Welcome to the next book I’ve officially reviewed, and I adored it. I got this one from the Speakeasy Theological Review Network, and you can find the full disclaimer here.
Overview: 5 stars of 5
The Buddha and The Bard: Where Shakespeare’s Stage Meets Buddhist Scriptures by Lauren Shufran (amazon, author’s website, author’s instagram) is a beautiful, enlightening, and witty read through the clear and natural parallels between Shakespeare and Buddhism and can be used as a primer on either one.
Lauren Shufran paints evocative pictures of each nuanced understanding of the tenets of Buddhist belief, breaking down sometimes complex concepts into their component parts and pulling useful and poignant parallels from the Shakespeare canon.
This book was a quick read and beautiful to behold (very high production value on the physical copy), and the only reason I docked readability was that Shufran would consistently use non-English words in the body of her descriptions. I’m not referring to the first reference of a Buddhist term, or where she talks in a beautiful and useful way about how difficult or easy it is to translate the word into English and the nuance of meaning it conveys, but after these references, she continues to use the term. I presume it’s a habit within Buddhist communities, and that makes perfect sense, but as someone who is a theologian of another religion and who has great respect for Buddhism but much more familiarity with Shakespeare, the consistent use of the non-English words beyond the discussion of their etymology lowered the readability.
Obviously, this wouldn’t be an issue for a reader who was a practicing Buddhist, and they might go ahead and give the text readability an A+, which otherwise it was.
Shufran takes great care and obvious joy in sorting through the essence of the words themselves, pulling out double and triple meanings, but treating them with a beautiful flow that aids readability.

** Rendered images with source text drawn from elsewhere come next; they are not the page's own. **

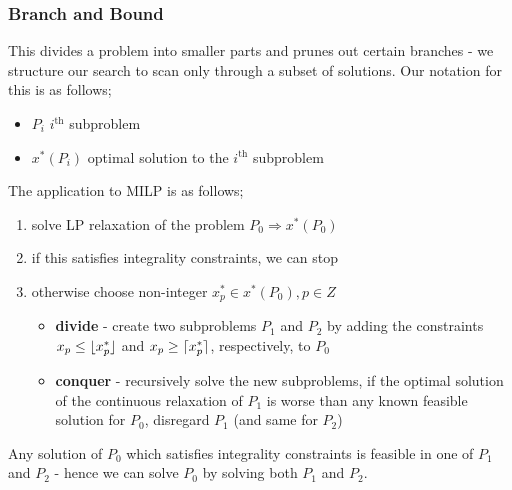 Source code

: \documentclass[a4paper, 12pt]{article}
\DeclarePairedDelimiter{\ceil}{\lceil}{\rceil}
\DeclarePairedDelimiter{\floor}{\lfloor}{\rfloor}
\begin{document}
            \subsubsection*{Branch and Bound}
                This divides a problem into smaller parts and prunes out certain branches - we structure our search to scan only through a subset of solutions.
                Our notation for this is as follows;
                \begin{itemize}
                    \itemsep0em
                    \item $P_i$ \hfill $i^\text{th}$ subproblem
                    \item $x^*(P_i)$ \hfill optimal solution to the $i^\text{th}$ subproblem
                \end{itemize}
                The application to MILP is as follows;
                \begin{enumerate}[1.]
                    \itemsep0em
                    \item solve LP relaxation of the problem $P_0 \Rightarrow x^*(P_0)$
                    \item if this satisfies integrality constraints, we can stop
                    \item otherwise choose non-integer $x^*_p \in x^*(P_0), p \in Z$
                        \begin{itemize}
                            \itemsep0em
                            \item \textbf{divide} - create two subproblems $P_1$ and $P_2$ by adding the constraints $x_p \leq \floor{x^*_p}$ and $x_p \geq \ceil{x^*_p}$, respectively, to $P_0$
                            \item \textbf{conquer} - recursively solve the new subproblems, if the optimal solution of the continuous relaxation of $P_1$ is worse than any known feasible solution for $P_0$, disregard $P_1$ (and same for $P_2$)
                        \end{itemize}
                \end{enumerate}
                Any solution of $P_0$ which satisfies integrality constraints is feasible in one of $P_1$ and $P_2$ - hence we can solve $P_0$ by solving both $P_1$ and $P_2$.
\end{document}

I gave this book an A+ in relevance because Shufran made clear and obvious to me the essence of Buddhism in a way previous study had failed me. I’m the sort of person who enjoys reading Thich Nhat Hahn occasionally, and I’ve found one or two of Pema Chodron’s books helpful. I’ve read about Buddhism specifically, its founding and its basic tenets, but that had been all so much dry information. By putting each specific detail of the foundation stones of the religion in terms of various exquisitely parsed out quotes from Shakespeare, Shufran brought Buddhism alive for me in a way nothing else had.
And any time an author can do that for a religion the reader doesn’t follow… that makes the book instantly and perfectly relevant.
I loved this book. Imma go read it again, just as soon as my spouse is done with it.